A sense of huge forces then, shaping the earth on the edge of the pacific, and solid rock with jade poking through in Big Sur, and giant rocks and stones tumbling down into the water below. Beware the rocks my son, which gyre and gimbal in the waves. The green Jade rock of metaphysics, which allows worries to be absorbed, must surely have assisted having past so many tons of Big Sur and the central coast, just feet away from the car. Jade stones and salt water, the cure for all worries in metaphysical stone theory, I have it on good advice.

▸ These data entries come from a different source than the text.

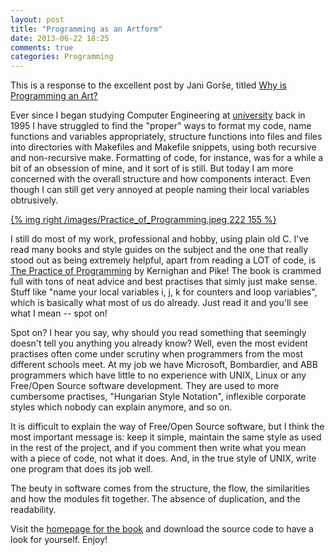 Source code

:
 ```yaml
---
layout: post
title: "Programming as an Artform"
date: 2013-06-22 18:25
comments: true
categories: Programming
---
```


This is a response to the excellent post by Jani Gorše, titled
[Why is Programming an Art?](https://blooki.st/BlookElement/ShowTextPhoto?blookElementId=1962)

Ever since I began studying Computer Engineering at
[university](http://www.mdh.se) back in 1995 I have struggled to find
the "proper" ways to format my code, name functions and variables
appropriately, structure functions into files and files into
directories with Makefiles and Makefile snippets, using both recursive
and non-recursive make.  Formatting of code, for instance, was for a
while a bit of an obsession of mine, and it sort of is still.  But
today I am more concerned with the overall structure and how
components interact.  Even though I can still get very annoyed at
people naming their local variables obtrusively.

[{% img right /images/Practice_of_Programming.jpeg 222 155 %}](http://www.amazon.com/Practice-Programming-Addison-Wesley-Professional-Computing/dp/020161586X)

I still do most of my work, professional and hobby, using plain old C.
I've read many books and style guides on the subject and the one that
really stood out as being extremely helpful, apart from reading a LOT
of code, is
[The Practice of Programming](http://www.amazon.com/Practice-Programming-Addison-Wesley-Professional-Computing/dp/020161586X)
by Kernighan and Pike!  The book is crammed full with tons of neat
advice and best practises that simly just make sense.  Stuff like
"name your local variables i, j, k for counters and loop variables",
which is basically what most of us do already.  Just read it and
you'll see what I mean -- spot on!

Spot on? I hear you say, why should you read something that seemingly
doesn't tell you anything you already know?  Well, even the most
evident practises often come under scrutiny when programmers from the
most different schools meet.  At my job we have Microsoft, Bombardier,
and ABB programmers which have little to no experience with UNIX,
Linux or any Free/Open Source software development.  They are used to
more cumbersome practises, "Hungarian Style Notation", inflexible
corporate styles which nobody can explain anymore, and so on.

It is difficult to explain the way of Free/Open Source software, but I
think the most important message is: keep it simple, maintain the same
style as used in the rest of the project, and if you comment then
write what you mean with a piece of code, not what it does.  And, in
the true style of UNIX, write one program that does its job well.

The beuty in software comes from the structure, the flow, the
similarities and how the modules fit together.  The absence of
duplication, and the readability.

Visit the
[homepage for the book](http://www.informit.com/store/practice-of-programming-9780201615869)
and download the source code to have a look for yourself.  Enjoy!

Those things we do with video cameras to make life interesting, we worry about Zoom and Pan, and now worry free, I set the camera on the tripod on the stones, for which only an earth tremor would move. For now I would set my Flip camera up on it’s red Eddie Bauer tripod, and just turn it on. Hoping to extend the moment of the picture, with infinitesmal movement in the sky and in the grasses that moved in the foreground with the breeze. Suddenly among the Jade and color of the blue ocean and the grey sky floated a condor, that rare californian bird of prey, so majesticly soaring. It crossed the corner frame of the still camera, just in an instant captured, and then past. The scene returned to normal. I ran for the camera, grabbed it, and then with tripod in hand started tracking the condor as it floated past on the cliff face below. Then it circled back, looking for something, and flying very close to the turnaround at the top of the cliff and road level, and accross the frame, about 20 feet in front. Its wingtip feathers perfectly in control of its effortless flight. It was looking for something near my feet, its head watching while soaring, and heading toward me. Flashing through my mind, the injunction – don’t get closer than 150 feet to a condor – and here it was coming from left front to right back. In the end it was too fast and flew right past the camera and down the cliff and out of sight.
Quiet resumed, a chipmunk darted out of the grasses into the turnaround. He was looking for tourist food or scraps, and then was chased back by a rather large seagull. The drama over, there were no plates broken, no life lost, no one ate anything, no tomato sauce, and life returned to the quiet steady roll of the waves far below and a car or two passing occasionally. The man, the chipmunk, the seagull, and the condor, none of them worried, among the jade and redwood of the cliffs on the coast road at Big Sur.